_Exercise_: Word for word, reproduce the data that follows.

Start of Provided information

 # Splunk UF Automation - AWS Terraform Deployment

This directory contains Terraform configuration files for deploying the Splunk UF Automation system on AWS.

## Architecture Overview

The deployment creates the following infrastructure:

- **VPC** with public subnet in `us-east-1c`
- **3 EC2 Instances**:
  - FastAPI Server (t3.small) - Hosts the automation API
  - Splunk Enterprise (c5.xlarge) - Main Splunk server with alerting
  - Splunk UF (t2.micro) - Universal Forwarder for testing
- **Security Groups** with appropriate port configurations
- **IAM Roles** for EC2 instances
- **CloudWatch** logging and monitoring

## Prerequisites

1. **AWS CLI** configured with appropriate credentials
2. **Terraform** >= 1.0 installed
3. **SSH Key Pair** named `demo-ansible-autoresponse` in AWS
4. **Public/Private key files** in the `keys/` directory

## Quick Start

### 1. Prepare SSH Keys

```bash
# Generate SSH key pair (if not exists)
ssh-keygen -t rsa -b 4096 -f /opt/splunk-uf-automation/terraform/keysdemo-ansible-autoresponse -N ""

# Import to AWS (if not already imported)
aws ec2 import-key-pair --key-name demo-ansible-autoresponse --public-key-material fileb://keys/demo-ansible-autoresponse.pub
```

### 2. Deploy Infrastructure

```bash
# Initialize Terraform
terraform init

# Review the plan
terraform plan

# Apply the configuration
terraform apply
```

End of Provided information

_Solution to the exercise_:
 # Splunk UF Automation - AWS Terraform Deployment

This directory contains Terraform configuration files for deploying the Splunk UF Automation system on AWS.

## Architecture Overview

The deployment creates the following infrastructure:

- **VPC** with public subnet in `us-east-1c`
- **3 EC2 Instances**:
  - FastAPI Server (t3.small) - Hosts the automation API
  - Splunk Enterprise (c5.xlarge) - Main Splunk server with alerting
  - Splunk UF (t2.micro) - Universal Forwarder for testing
- **Security Groups** with appropriate port configurations
- **IAM Roles** for EC2 instances
- **CloudWatch** logging and monitoring

## Prerequisites

1. **AWS CLI** configured with appropriate credentials
2. **Terraform** >= 1.0 installed
3. **SSH Key Pair** named `demo-ansible-autoresponse` in AWS
4. **Public/Private key files** in the `keys/` directory

## Quick Start

### 1. Prepare SSH Keys

```bash
# Generate SSH key pair (if not exists)
ssh-keygen -t rsa -b 4096 -f /opt/splunk-uf-automation/terraform/keysdemo-ansible-autoresponse -N ""

# Import to AWS (if not already imported)
aws ec2 import-key-pair --key-name demo-ansible-autoresponse --public-key-material fileb://keys/demo-ansible-autoresponse.pub
```

### 2. Deploy Infrastructure

```bash
# Initialize Terraform
terraform init

# Review the plan
terraform plan

# Apply the configuration
terraform apply
```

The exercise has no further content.